⟨
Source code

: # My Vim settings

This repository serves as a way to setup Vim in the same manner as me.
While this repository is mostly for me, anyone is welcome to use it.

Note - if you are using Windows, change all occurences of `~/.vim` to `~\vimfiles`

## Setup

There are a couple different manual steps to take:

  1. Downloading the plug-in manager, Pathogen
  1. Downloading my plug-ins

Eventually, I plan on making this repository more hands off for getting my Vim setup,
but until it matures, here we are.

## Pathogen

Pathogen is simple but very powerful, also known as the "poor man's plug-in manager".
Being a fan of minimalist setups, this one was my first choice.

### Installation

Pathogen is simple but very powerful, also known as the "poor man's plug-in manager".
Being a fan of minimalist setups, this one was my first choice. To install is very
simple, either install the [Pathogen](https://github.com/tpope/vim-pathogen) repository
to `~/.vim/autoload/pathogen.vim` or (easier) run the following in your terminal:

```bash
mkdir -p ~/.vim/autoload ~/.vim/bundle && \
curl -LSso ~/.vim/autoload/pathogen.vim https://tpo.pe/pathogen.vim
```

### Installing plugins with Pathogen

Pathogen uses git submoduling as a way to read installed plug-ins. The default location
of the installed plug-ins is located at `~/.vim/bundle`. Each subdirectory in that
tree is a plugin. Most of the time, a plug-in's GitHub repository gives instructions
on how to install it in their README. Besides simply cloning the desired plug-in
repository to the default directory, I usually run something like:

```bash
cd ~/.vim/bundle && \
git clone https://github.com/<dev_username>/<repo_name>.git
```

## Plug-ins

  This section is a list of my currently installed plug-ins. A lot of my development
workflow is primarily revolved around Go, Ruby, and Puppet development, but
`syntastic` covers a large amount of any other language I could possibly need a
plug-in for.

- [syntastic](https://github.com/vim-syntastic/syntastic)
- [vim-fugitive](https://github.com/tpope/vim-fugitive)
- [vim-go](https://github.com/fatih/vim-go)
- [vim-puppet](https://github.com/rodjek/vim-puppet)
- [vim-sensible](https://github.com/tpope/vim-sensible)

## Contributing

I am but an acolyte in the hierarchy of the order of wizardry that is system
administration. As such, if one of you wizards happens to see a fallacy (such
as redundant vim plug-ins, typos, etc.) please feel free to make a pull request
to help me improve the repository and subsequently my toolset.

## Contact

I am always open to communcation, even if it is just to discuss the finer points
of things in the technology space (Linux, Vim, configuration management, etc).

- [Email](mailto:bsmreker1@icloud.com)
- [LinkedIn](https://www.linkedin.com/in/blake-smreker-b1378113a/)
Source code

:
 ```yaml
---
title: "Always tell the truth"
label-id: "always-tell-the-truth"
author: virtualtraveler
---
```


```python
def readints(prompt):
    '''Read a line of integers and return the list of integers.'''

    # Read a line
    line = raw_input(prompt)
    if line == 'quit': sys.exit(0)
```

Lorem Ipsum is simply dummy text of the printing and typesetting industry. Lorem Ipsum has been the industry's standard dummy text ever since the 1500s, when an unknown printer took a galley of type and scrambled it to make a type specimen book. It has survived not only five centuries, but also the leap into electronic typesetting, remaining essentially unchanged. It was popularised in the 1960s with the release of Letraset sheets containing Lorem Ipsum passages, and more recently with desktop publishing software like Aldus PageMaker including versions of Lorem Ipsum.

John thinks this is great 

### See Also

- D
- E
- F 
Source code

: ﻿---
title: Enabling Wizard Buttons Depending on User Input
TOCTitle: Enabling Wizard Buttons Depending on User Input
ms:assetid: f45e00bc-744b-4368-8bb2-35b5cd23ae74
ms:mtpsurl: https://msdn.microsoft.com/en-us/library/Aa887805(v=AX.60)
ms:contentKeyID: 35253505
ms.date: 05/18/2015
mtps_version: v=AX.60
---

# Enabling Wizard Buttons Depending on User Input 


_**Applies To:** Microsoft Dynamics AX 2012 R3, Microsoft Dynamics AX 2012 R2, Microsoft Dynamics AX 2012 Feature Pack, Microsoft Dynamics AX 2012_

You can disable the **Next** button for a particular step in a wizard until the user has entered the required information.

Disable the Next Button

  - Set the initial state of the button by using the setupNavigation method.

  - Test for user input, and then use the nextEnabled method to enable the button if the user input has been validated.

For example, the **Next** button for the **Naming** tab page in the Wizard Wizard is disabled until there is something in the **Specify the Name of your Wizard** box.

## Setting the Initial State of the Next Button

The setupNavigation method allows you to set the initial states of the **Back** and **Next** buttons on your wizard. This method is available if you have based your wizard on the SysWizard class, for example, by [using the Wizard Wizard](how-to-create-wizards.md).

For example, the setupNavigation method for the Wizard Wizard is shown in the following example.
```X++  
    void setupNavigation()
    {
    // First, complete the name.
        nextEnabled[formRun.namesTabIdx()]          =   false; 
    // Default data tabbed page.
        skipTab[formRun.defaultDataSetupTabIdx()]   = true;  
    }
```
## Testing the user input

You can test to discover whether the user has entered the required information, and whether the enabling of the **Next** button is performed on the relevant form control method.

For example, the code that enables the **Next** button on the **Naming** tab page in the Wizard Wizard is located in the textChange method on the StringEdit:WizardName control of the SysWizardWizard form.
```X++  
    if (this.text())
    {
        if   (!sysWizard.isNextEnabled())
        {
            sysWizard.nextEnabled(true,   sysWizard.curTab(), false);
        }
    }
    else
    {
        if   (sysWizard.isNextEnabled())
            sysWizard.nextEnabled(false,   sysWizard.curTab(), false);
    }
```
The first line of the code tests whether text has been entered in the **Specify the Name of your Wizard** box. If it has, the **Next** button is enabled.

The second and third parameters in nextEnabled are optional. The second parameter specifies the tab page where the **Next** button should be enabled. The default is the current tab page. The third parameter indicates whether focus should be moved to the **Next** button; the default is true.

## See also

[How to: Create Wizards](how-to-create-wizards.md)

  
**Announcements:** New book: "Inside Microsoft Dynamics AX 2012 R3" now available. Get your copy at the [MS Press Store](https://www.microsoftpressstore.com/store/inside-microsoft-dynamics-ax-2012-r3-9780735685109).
⟩
Repeat each entry exactly.

Source code

: # My Vim settings

This repository serves as a way to setup Vim in the same manner as me.
While this repository is mostly for me, anyone is welcome to use it.

Note - if you are using Windows, change all occurences of `~/.vim` to `~\vimfiles`

## Setup

There are a couple different manual steps to take:

  1. Downloading the plug-in manager, Pathogen
  1. Downloading my plug-ins

Eventually, I plan on making this repository more hands off for getting my Vim setup,
but until it matures, here we are.

## Pathogen

Pathogen is simple but very powerful, also known as the "poor man's plug-in manager".
Being a fan of minimalist setups, this one was my first choice.

### Installation

Pathogen is simple but very powerful, also known as the "poor man's plug-in manager".
Being a fan of minimalist setups, this one was my first choice. To install is very
simple, either install the [Pathogen](https://github.com/tpope/vim-pathogen) repository
to `~/.vim/autoload/pathogen.vim` or (easier) run the following in your terminal:

```bash
mkdir -p ~/.vim/autoload ~/.vim/bundle && \
curl -LSso ~/.vim/autoload/pathogen.vim https://tpo.pe/pathogen.vim
```

### Installing plugins with Pathogen

Pathogen uses git submoduling as a way to read installed plug-ins. The default location
of the installed plug-ins is located at `~/.vim/bundle`. Each subdirectory in that
tree is a plugin. Most of the time, a plug-in's GitHub repository gives instructions
on how to install it in their README. Besides simply cloning the desired plug-in
repository to the default directory, I usually run something like:

```bash
cd ~/.vim/bundle && \
git clone https://github.com/<dev_username>/<repo_name>.git
```

## Plug-ins

  This section is a list of my currently installed plug-ins. A lot of my development
workflow is primarily revolved around Go, Ruby, and Puppet development, but
`syntastic` covers a large amount of any other language I could possibly need a
plug-in for.

- [syntastic](https://github.com/vim-syntastic/syntastic)
- [vim-fugitive](https://github.com/tpope/vim-fugitive)
- [vim-go](https://github.com/fatih/vim-go)
- [vim-puppet](https://github.com/rodjek/vim-puppet)
- [vim-sensible](https://github.com/tpope/vim-sensible)

## Contributing

I am but an acolyte in the hierarchy of the order of wizardry that is system
administration. As such, if one of you wizards happens to see a fallacy (such
as redundant vim plug-ins, typos, etc.) please feel free to make a pull request
to help me improve the repository and subsequently my toolset.

## Contact

I am always open to communcation, even if it is just to discuss the finer points
of things in the technology space (Linux, Vim, configuration management, etc).

- [Email](mailto:bsmreker1@icloud.com)
- [LinkedIn](https://www.linkedin.com/in/blake-smreker-b1378113a/)
Source code

:
 ```yaml
---
title: "Always tell the truth"
label-id: "always-tell-the-truth"
author: virtualtraveler
---
```


```python
def readints(prompt):
    '''Read a line of integers and return the list of integers.'''

    # Read a line
    line = raw_input(prompt)
    if line == 'quit': sys.exit(0)
```

Lorem Ipsum is simply dummy text of the printing and typesetting industry. Lorem Ipsum has been the industry's standard dummy text ever since the 1500s, when an unknown printer took a galley of type and scrambled it to make a type specimen book. It has survived not only five centuries, but also the leap into electronic typesetting, remaining essentially unchanged. It was popularised in the 1960s with the release of Letraset sheets containing Lorem Ipsum passages, and more recently with desktop publishing software like Aldus PageMaker including versions of Lorem Ipsum.

John thinks this is great 

### See Also

- D
- E
- F 
Source code

: ﻿---
title: Enabling Wizard Buttons Depending on User Input
TOCTitle: Enabling Wizard Buttons Depending on User Input
ms:assetid: f45e00bc-744b-4368-8bb2-35b5cd23ae74
ms:mtpsurl: https://msdn.microsoft.com/en-us/library/Aa887805(v=AX.60)
ms:contentKeyID: 35253505
ms.date: 05/18/2015
mtps_version: v=AX.60
---

# Enabling Wizard Buttons Depending on User Input 


_**Applies To:** Microsoft Dynamics AX 2012 R3, Microsoft Dynamics AX 2012 R2, Microsoft Dynamics AX 2012 Feature Pack, Microsoft Dynamics AX 2012_

You can disable the **Next** button for a particular step in a wizard until the user has entered the required information.

Disable the Next Button

  - Set the initial state of the button by using the setupNavigation method.

  - Test for user input, and then use the nextEnabled method to enable the button if the user input has been validated.

For example, the **Next** button for the **Naming** tab page in the Wizard Wizard is disabled until there is something in the **Specify the Name of your Wizard** box.

## Setting the Initial State of the Next Button

The setupNavigation method allows you to set the initial states of the **Back** and **Next** buttons on your wizard. This method is available if you have based your wizard on the SysWizard class, for example, by [using the Wizard Wizard](how-to-create-wizards.md).

For example, the setupNavigation method for the Wizard Wizard is shown in the following example.
```X++  
    void setupNavigation()
    {
    // First, complete the name.
        nextEnabled[formRun.namesTabIdx()]          =   false; 
    // Default data tabbed page.
        skipTab[formRun.defaultDataSetupTabIdx()]   = true;  
    }
```
## Testing the user input

You can test to discover whether the user has entered the required information, and whether the enabling of the **Next** button is performed on the relevant form control method.

For example, the code that enables the **Next** button on the **Naming** tab page in the Wizard Wizard is located in the textChange method on the StringEdit:WizardName control of the SysWizardWizard form.
```X++  
    if (this.text())
    {
        if   (!sysWizard.isNextEnabled())
        {
            sysWizard.nextEnabled(true,   sysWizard.curTab(), false);
        }
    }
    else
    {
        if   (sysWizard.isNextEnabled())
            sysWizard.nextEnabled(false,   sysWizard.curTab(), false);
    }
```
The first line of the code tests whether text has been entered in the **Specify the Name of your Wizard** box. If it has, the **Next** button is enabled.

The second and third parameters in nextEnabled are optional. The second parameter specifies the tab page where the **Next** button should be enabled. The default is the current tab page. The third parameter indicates whether focus should be moved to the **Next** button; the default is true.

## See also

[How to: Create Wizards](how-to-create-wizards.md)

  
**Announcements:** New book: "Inside Microsoft Dynamics AX 2012 R3" now available. Get your copy at the [MS Press Store](https://www.microsoftpressstore.com/store/inside-microsoft-dynamics-ax-2012-r3-9780735685109).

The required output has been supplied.